The Times today reports on gays in Iran, and the Asgari and Marhoni hangings are now presented in the context of the country's attitudes toward its LGBT citizens, and they are for the first time identified as gay.
From the article: For a country that is said to have no homosexuality, Iran goes to great lengths to ban it. Gays are punished by lashing or death if it is proved that they have had homosexual relations. Two gay teenagers were executed in 2005 in Mashad, a northeastern city.
This raises the question of what has changed from July 2005 to today write unquestionably that the teenagers were gay?

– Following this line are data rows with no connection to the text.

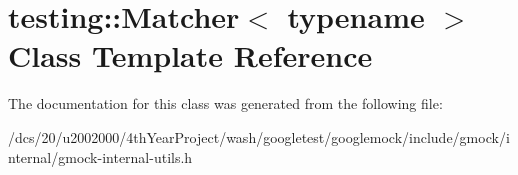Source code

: \hypertarget{classtesting_1_1Matcher}{}\section{testing\+:\+:Matcher$<$ typename $>$ Class Template Reference}
\label{classtesting_1_1Matcher}


The documentation for this class was generated from the following file\+:\begin{DoxyCompactItemize}
\item 
/dcs/20/u2002000/4th\+Year\+Project/wash/googletest/googlemock/include/gmock/internal/gmock-\/internal-\/utils.\+h\end{DoxyCompactItemize}
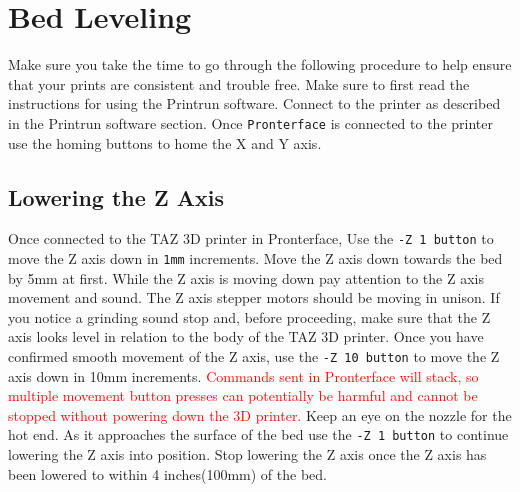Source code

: \section{Bed Leveling}
Make sure you take the time to go through the following procedure to help ensure that your prints are consistent and trouble free. Make sure to first read the instructions for using the Printrun software. Connect to the printer as described in the Printrun software section. Once \texttt{Pronterface} is connected to the printer use the homing buttons to home the X and Y axis. 

\subsection{Lowering the Z Axis}
Once connected to the TAZ 3D printer in Pronterface, Use the \texttt{-Z 1 button} to move the Z axis down in \texttt{1mm} increments. Move the Z axis down towards the bed by 5mm at first. While the Z axis is moving down pay attention to the Z axis movement and sound. The Z axis stepper motors should be moving in unison. If you notice a grinding sound stop and, before proceeding, make sure that the Z axis looks level in relation to the body of the TAZ 3D printer. Once you have confirmed smooth movement of the Z axis, use the \texttt{-Z 10 button} to move the Z axis down in 10mm increments. \textcolor{red}{Commands sent in Pronterface will stack, so multiple movement button presses can potentially be harmful and cannot be stopped without powering down the 3D printer.} Keep an eye on the nozzle for the hot end. As it approaches the surface of the bed use the \texttt{-Z 1 button} to continue lowering the Z axis into position. Stop lowering the Z axis once the Z axis has been lowered to within 4 inches(100mm) of the bed.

Given that the Times has gone from one extreme to another in its reporting on this very important case, on a key element, an explanation is called for.

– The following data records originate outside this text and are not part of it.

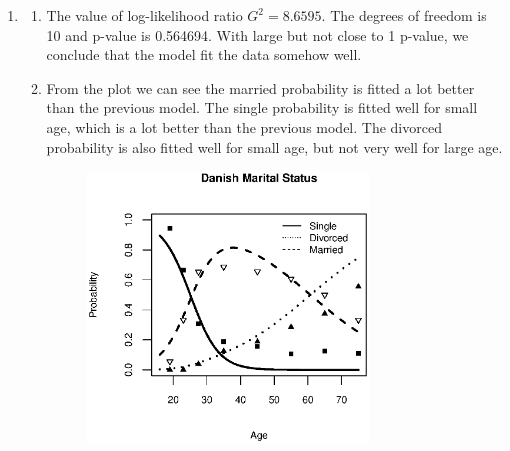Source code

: \documentclass{article}
\begin{document}
\begin{enumerate}[leftmargin = 0 em, label = \arabic*., font = \bfseries]
\begin{enumerate}
\begin{enumerate}
		\end{enumerate}
\newpage
		\item 
		\begin{enumerate}
		
		\item The value of log-likelihood ratio $G^2 = 8.6595$. The degrees of freedom is 10 and p-value is 0.564694. With large but not close to 1 p-value, we conclude that the model fit the data somehow well.
		\item From the plot we can see the married probability is fitted a lot better than the previous model. The single probability is fitted well for small age, which is a lot better than the previous model. The divorced probability is also fitted well for small age, but not very well for large age. 
				\begin{figure}[!htb]
					\centering
					\includegraphics[width = 0.75\textwidth]{2B.eps}
				\end{figure}



\end{enumerate}
\end{enumerate}
\end{enumerate}
\end{document}
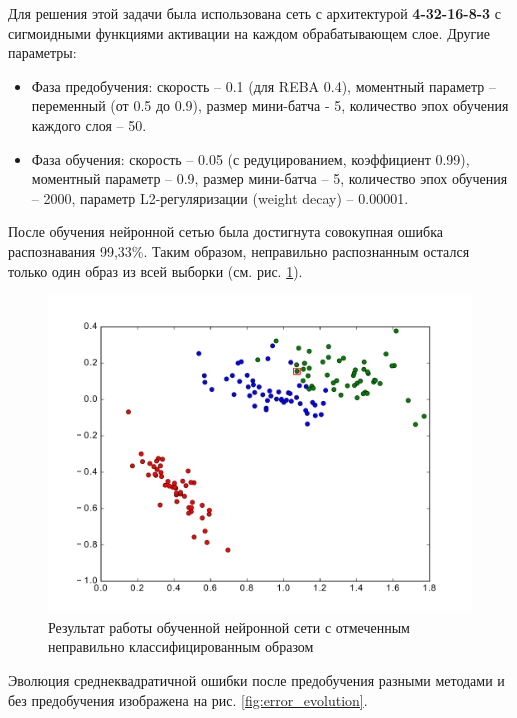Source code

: Для решения этой задачи была использована сеть с архитектурой \textbf{4-32-16-8-3} с сигмоидными функциями активации на каждом обрабатывающем слое. 
Другие параметры:
\begin{itemize}
	\item Фаза предобучения: скорость -- 0.1 (для REBA 0.4), моментный параметр -- переменный (от 0.5 до 0.9), размер мини-батча - 5, количество эпох обучения каждого слоя -- 50.
	\item Фаза обучения: скорость -- 0.05 (с редуцированием, коэффициент 0.99), моментный параметр -- 0.9, размер мини-батча -- 5, количество эпох обучения -- 2000, параметр L2-регуляризации (weight decay) -- 0.00001.
\end{itemize}

После обучения нейронной сетью была достигнута совокупная ошибка распознавания 99,33\%. Таким образом, неправильно распознанным остался только один образ из всей выборки (см. рис. \ref{fig:fisher_irises_results}).

\begin{figure}[h]
	\begin{center}
		\includegraphics[width=12cm]{man-source/images/ch3/pic3-10.pdf}
		\caption{Результат работы обученной нейронной сети с отмеченным неправильно классифицированным образом}				
		\label{fig:fisher_irises_results}
	\end{center}
\end{figure}

Эволюция среднеквадратичной ошибки после предобучения разными методами и без предобучения изображена на рис. \ref{fig:error_evolution}.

I hope you can answer my question and address my concerns at the beginning of the work week.
Best regards,
Michael Petrelis
Taken from the NY Times of July 29, 2005:
Human rights advocates have condemned the execution last week of two young men convicted of sexually assaulting a 13-year-old boy, calling it a violation of international law.
The ages of the two men were not announced by Iranian officials at the time of the execution, which took place on July 19 in Mashad in northeast Iran. But Human Rights Watch said they were 18 and 19, and the younger man was a juvenile when the assault took place.

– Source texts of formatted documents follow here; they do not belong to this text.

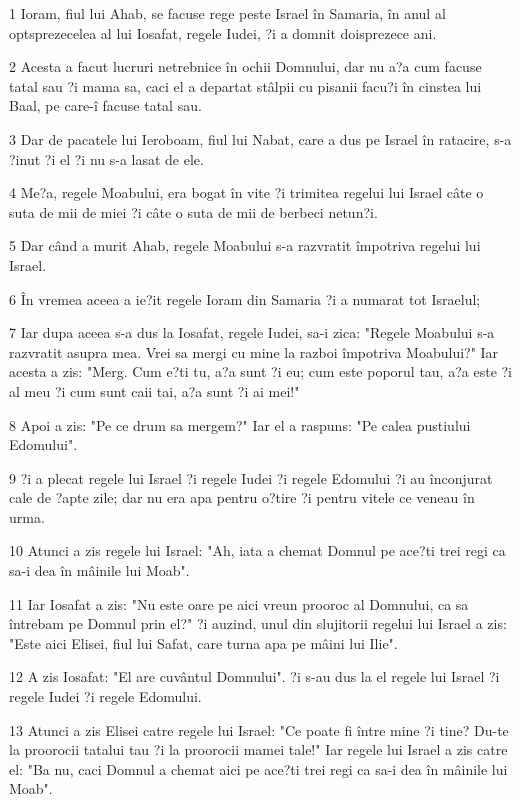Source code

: \par 1 Ioram, fiul lui Ahab, se facuse rege peste Israel în Samaria, în anul al optsprezecelea al lui Iosafat, regele Iudei, ?i a domnit doisprezece ani.
\par 2 Acesta a facut lucruri netrebnice în ochii Domnului, dar nu a?a cum facuse tatal sau ?i mama sa, caci el a departat stâlpii cu pisanii facu?i în cinstea lui Baal, pe care-î facuse tatal sau.
\par 3 Dar de pacatele lui Ieroboam, fiul lui Nabat, care a dus pe Israel în ratacire, s-a ?inut ?i el ?i nu s-a lasat de ele.
\par 4 Me?a, regele Moabului, era bogat în vite ?i trimitea regelui lui Israel câte o suta de mii de miei ?i câte o suta de mii de berbeci netun?i.
\par 5 Dar când a murit Ahab, regele Moabului s-a razvratit împotriva regelui lui Israel.
\par 6 În vremea aceea a ie?it regele Ioram din Samaria ?i a numarat tot Israelul;
\par 7 Iar dupa aceea s-a dus la Iosafat, regele Iudei, sa-i zica: "Regele Moabului s-a razvratit asupra mea. Vrei sa mergi cu mine la razboi împotriva Moabului?" Iar acesta a zis: "Merg. Cum e?ti tu, a?a sunt ?i eu; cum este poporul tau, a?a este ?i al meu ?i cum sunt caii tai, a?a sunt ?i ai mei!"
\par 8 Apoi a zis: "Pe ce drum sa mergem?" Iar el a raspuns: "Pe calea pustiului Edomului".
\par 9 ?i a plecat regele lui Israel ?i regele Iudei ?i regele Edomului ?i au înconjurat cale de ?apte zile; dar nu era apa pentru o?tire ?i pentru vitele ce veneau în urma.
\par 10 Atunci a zis regele lui Israel: "Ah, iata a chemat Domnul pe ace?ti trei regi ca sa-i dea în mâinile lui Moab".
\par 11 Iar Iosafat a zis: "Nu este oare pe aici vreun prooroc al Domnului, ca sa întrebam pe Domnul prin el?" ?i auzind, unul din slujitorii regelui lui Israel a zis: "Este aici Elisei, fiul lui Safat, care turna apa pe mâini lui Ilie".
\par 12 A zis Iosafat: "El are cuvântul Domnului". ?i s-au dus la el regele lui Israel ?i regele Iudei ?i regele Edomului.
\par 13 Atunci a zis Elisei catre regele lui Israel: "Ce poate fi între mine ?i tine? Du-te la proorocii tatalui tau ?i la proorocii mamei tale!" Iar regele lui Israel a zis catre el: "Ba nu, caci Domnul a chemat aici pe ace?ti trei regi ca sa-i dea în mâinile lui Moab".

"Death is an inhumane punishment, particularly for someone under 18 at the time of his crimes," Hadi Ghaemi, an Iran researcher for Human Rights Watch, said in a statement issued Wednesday. "All but a handful of countries forbid such executions. Iran should as well."
The two were hanged in public in Mashad after they received 228 lashes. They were convicted of raping a 13-year-old boy 14 months earlier, theft and drinking alcohol, which is banned under Iran's Islamic law. Their lawyer, Ruhollah Rezazadeh, was quoted by ISNA, the student news agency, as saying that one of the young men was under 18 when he was executed. [...]
ISNA carried photographs of the execution showing two hooded men tightening ropes around the necks of two blindfolded young men. [...]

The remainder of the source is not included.